А Федор Севастьянович между тем говорил:
— По-настоящему талант могут оценить только талантливые люди, ибо они лишены зависти и потому более прозорливы. Люди же, обладающие завистью, из чувства неудовлетворенного или уязвленного самолюбия готовы задушить все и вся, лежащее за пределами их понятий и честолюбивых устремлений.
— Но ведь можно завидовать и по-хорошему, — возразил Владимирцев.

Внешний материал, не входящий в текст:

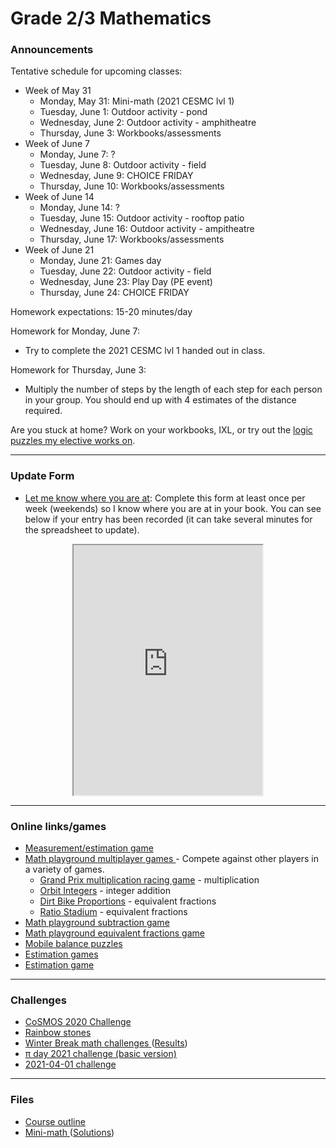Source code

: # Grade 2/3 Mathematics

### Announcements

<!--
<a href="https://renertmath.github.io/pi">&pi; day information</a>
-->

Tentative schedule for upcoming classes:
<!--
  * Week of May 24
    * Tuesday, May 25: Estimation game
    * Wednesday, May 26: Outdoor activity - amphitheatre
    * Thursday, May 27: WB/assessments
-->
  * Week of May 31
    * Monday, May 31: Mini-math (2021 CESMC lvl 1)
    * Tuesday, June 1: Outdoor activity - pond 
    * Wednesday, June 2: Outdoor activity - amphitheatre
    * Thursday, June 3: Workbooks/assessments
  * Week of June 7
    * Monday, June 7: ?
    * Tuesday, June 8: Outdoor activity - field 
    * Wednesday, June 9: CHOICE FRIDAY
    * Thursday, June 10: Workbooks/assessments
  * Week of June 14
    * Monday, June 14: ?
    * Tuesday, June 15: Outdoor activity - rooftop patio 
    * Wednesday, June 16: Outdoor activity - ampitheatre
    * Thursday, June 17: Workbooks/assessments
  * Week of June 21
    * Monday, June 21: Games day
    * Tuesday, June 22: Outdoor activity - field 
    * Wednesday, June 23: Play Day (PE event)
    * Thursday, June 24: CHOICE FRIDAY

<!--
Schedule for next week:
  * Monday, May 17: Mini-math/Mental math
  * Tuesday, May 18: Estimation game
  * Wednesday, May 19: Workbooks
  * Thursday, May 20: Estimation game
-->

Homework expectations: 15-20 minutes/day

Homework for Monday, June 7:
 * Try to complete the 2021 CESMC lvl 1 handed out in class.

Homework for Thursday, June 3:
 * Multiply the number of steps by the length of each step for each person in your group. You should end up with 4 estimates of the distance required.

<!--
Over the break, try to spend an average of 15 minutes on math per day. This time should be spent on: 
  * <a href="https://vchan2.github.io/2020gr23/04_aprilbreak_HW.pdf">multiplication tables</a> (REQUIRED: at least 6)
  * <a href="https://vchan2.github.io/Challenges/2021-04-01_digit_puzzle.pdf"> 2021-04-01 challenge </a> (optional)
  * mental math (can be done orally with a parent, for e.g.)
  * math puzzles (e.g. sudoku, inkies, pixel puzzles, logic puzzles - some can be found on my <a href="https://vchan2.github.io/2020logicpuzzles.html">logic elective website</a>)
  * math games (e.g. 3 or 4-dice, aggression, 24, non-arcade <a href="mathplayground.com/">mathplayground games</a>)
  * <a href="https://ca.ixl.com/">IXL</a> (if you want to use IXL and do not have an active account, I need to know)
  * math contests
  * workbook power builders, final review, corrections, or content that is generally review/understood
-->

<!--
Over the break, try to spend an average of 15 minutes on math per day. This time should be spent on: 
  * <a href="https://vchan2.github.io/2020gr23/03_februarybreak_HW.pdf">multiplication tables</a> (REQUIRED: at least 4)
  * <a href="https://vchan2.github.io/2020gr23/venn.pdf">Venn diagram worksheet</a> (REQUIRED)
  * <a href="https://vchan2.github.io/2020gr23/Valentine_3dice.pdf">Valentine's day 3-dice problems</a> (optional)
  * mental math (can be done orally with a parent, for e.g.)
  * math puzzles (e.g. sudoku, inkies, pixel puzzles, logic puzzles - some can be found on my <a href="https://vchan2.github.io/2020logicpuzzles.html">logic elective website</a>)
  * math games (e.g. 3 or 4-dice, aggression, 24, non-arcade <a href="mathplayground.com/">mathplayground games</a>)
  * <a href="https://ca.ixl.com/">IXL</a> (if you want to use IXL and do not have an active account, I need to know)
  * math contests
  * workbook power builders, final review, corrections, or content that is generally review/understood
-->

<!--
Over the break, try to spend an average of 15 minutes on math per day. This time should be spent on: 
  * multiplication tables (at least 6),
  * mental math (can be done orally with a parent, for e.g.)
  * math puzzles (e.g. sudoku, inkies, pixel puzzles, logic puzzles - some can be found on my <a href="https://vchan2.github.io/2020logicpuzzles.html">logic elective website</a>)
  * math games (e.g. 3 or 4-dice, aggression, 24, non-arcade <a href="mathplayground.com/">mathplayground games</a>)
  * <a href="https://ca.ixl.com/">IXL</a> (if you want to use IXL and do not have an active account, I need to know)
  * math contests
  * workbook power builders, final review, corrections, or content that is generally review/understood
  * the <a href="https://vchan2.github.io/Challenges/2020-21Winter_Break.pdf">Winter Break math challenges</a>
-->

<!--
Over the break, spend at least 15 minutes on math per day. This time should be spent on: 
  * the <a href="https://vchan2.github.io/2020gr23/fallbreak_HW.pdf">multiplication tables</a>,
  * mental math (can be done orally with a parent, for e.g.)
  * math puzzles (e.g. sudoku, inkies, pixel puzzles, logic puzzles - some can be found on my <a href="https://vchan2.github.io/2020logicpuzzles.html">logic elective website</a>)
  * math games (e.g. 3 or 4-dice, aggression, 24, non-arcade <a href="mathplayground.com/">mathplayground games</a>)
  * <a href="https://ca.ixl.com/">IXL</a> (grade 3 and up)
  * workbook power builders, final review, corrections, or content that is generally review/understood
-->

Are you stuck at home? Work on your workbooks, IXL, or try out the <a href="https://vchan2.github.io/2020logicpuzzles.html">logic puzzles my elective works on</a>.

<!--
Homework for Monday, May 3:
 * Try to match the Euler diagrams with the list of properties on <a href="https://vchan2.github.io/2020gr23/Venn-Puzzler.pdf"> this sheet</a> (<a href="https://vchan2.github.io/2020gr23/Venn-Puzzler(solved).jpg">Here are the solutions we came up with as a class</a>)
Homework for Tuesday, April 27:
 * Try to create a Venn diagram with 4 properties. Remember, it needs to have 2^4 = 16 regions which represent different combinations of properties!
Specific homework for Thursday, March 4:
  * Complete the last 4 columns for each of the 4 objects in the circle measurement activity. You may use a calculator, and you may get help from a parent, especially for working with the decimals.
Specific homework for Monday, November 23:
  * Complete the <a href="https://vchan2.github.io/2020gr23/POTWA-20-NN-09-P.pdf">Problem of the Week</a> which we worked on today. You should have an organized answer which shows all your work. For each type of supply, you should have (at the very least): number of supplies needed for the class, number of packages needed, and subtotal for that supply, as well as the calculations you used. For example: we need 5 &#215; 20 = 100 pencils for the class, which is 100 &#247; 10 = 10 packages, which gives a subtotal of 10 &#215; $0.50 = $5.00. This information should be summarized in a table. Neatness counts! Your answer should be stand-alone - that is, anyone should be able to read your solution and understand exactly what you did. If your solution is longer than one page, make sure you write single-sided.
Specific homework for Monday, November 16:
  * Complete all 8 <a href="https://vchan2.github.io/2020gr23/fallbreak_HW.pdf">multiplication tables</a>.
Specific homework for Monday, October 26:
  * Record your times for your count-by's <a href="https://forms.gle/NhR9cxXSjpTFbFQd6"> here</a>.
Specific homework for Monday, September 21:
  * Finish your subtraction worksheets (counts towards your daily math)
Specific homework for Thursday, September 3, 2020:
  * Fill out the <a href="https://forms.gle/7Cr4h1FoWTxSz2TD8">update form</a>.
  * Sign the course outline, have your parents sign it, and bring it to class.
  * Finish your "biography sheet" with the 4 questions.
  * Have an answer to the questions: "What is the purpose of a teacher?" and "What is the purpose of learning math?"
-->

---

### Update Form
* <a href="https://forms.gle/7Cr4h1FoWTxSz2TD8"> Let me know where you are at</a>: Complete this form at least once per week (weekends) so I know where you are at in your book. You can see below if your entry has been recorded (it can take several minutes for the spreadsheet to update). 


<p align="center">
<iframe src="https://docs.google.com/spreadsheets/d/e/2PACX-1vTAyaLKXfwkhc9DIX4qtjY-Mw0mWwGou_pU-SAQRSvL7KT6BNDJuXAE_gBydcYhNXi6sYqmCyPbswym/pubhtml?gid=2120671677&amp;single=true&amp;widget=true&amp;headers=false" width="60%" height = "400"></iframe>
</p>

---

### Online links/games


* <a href="https://snap.berkeley.edu/snap/snap.html#present:Username=psafa&ProjectName=Numbers%20Game"> Measurement/estimation game </a>
* <a href="https://www.mathplayground.com/ASB_Index.html"> Math playground multiplayer games </a> - Compete against other players in a variety of games.
  * <a href="https://www.mathplayground.com/ASB_GrandPrixMultiplication.html"> Grand Prix multiplication racing game</a> - multiplication
  * <a href="https://www.mathplayground.com/ASB_OrbitIntegers.html"> Orbit Integers</a> - integer addition
  * <a href="https://www.mathplayground.com/ASB_DirtBikeProportions.html"> Dirt Bike Proportions</a> - equivalent fractions
  * <a href="https://www.mathplayground.com/ASB_RatioStadium.html"> Ratio Stadium</a> - equivalent fractions
* <a href="https://www.mathplayground.com/brain_workouts/brain_workout_01_subtraction.html"> Math playground subtraction game </a>
* <a href="https://www.mathplayground.com/ASB_RatioBlaster.html"> Math playground equivalent fractions game </a>
* <a href="https://solveme.edc.org/mobiles/"> Mobile balance puzzles </a>
* <a href="https://www.mathsisfun.com/numbers/estimation-game.php"> Estimation games </a>
* <a href="https://mrnussbaum.com/estimation-valley-golf-online-game"> Estimation game </a>


---

### Challenges
* <a href="https://vincentchan02.wixsite.com/cosmospuzzle"> CoSMOS 2020 Challenge</a> 
* <a href="https://vchan2.github.io/Challenges/Rainbow_Stones.pdf"> Rainbow stones </a>
* <a href="https://vchan2.github.io/Challenges/2020-21Winter_Break.pdf"> Winter Break math challenges </a> (<a href="https://vchan2.github.io/Challenges/2020-21Winter_Break_winners.pdf">Results</a>)
* <a href="https://vchan2.github.io/Challenges/pi_digit_puzzle2021basic.pdf"> &pi; day 2021 challenge (basic version) </a>
* <a href="https://vchan2.github.io/Challenges/2021-04-01_digit_puzzle.pdf"> 2021-04-01 challenge </a>


---

### Files

* <a href="https://vchan2.github.io/2020gr23/Math%20Gr2-3%20Course%20Outline%202020-2021.pdf"> Course outline </a>
* <a href="https://vchan2.github.io/2020gr23/Mini-math_Gr2:3.pdf"> Mini-math </a> (<a href="https://vchan2.github.io/2020gr23/Mini-math_Gr2:3_sol.pdf">Solutions</a>)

— Это уже не зависть, а признание. Да, что-то я еще хотел сказать тебе. А, вот что. Старайся не повторять себя. У тебя уже есть кое-какой опыт, что-то ты наработал на других ролях, что-то имело успех. Знаешь, это соблазняет иногда, порой прямо ведет к лицедейству. Помнишь: «А ну-ка, Федя, изобрази!» «Изображать» может и маленький актер, а вот создать образ, характер — не всякому дано. Вот и найди свой образ Луки…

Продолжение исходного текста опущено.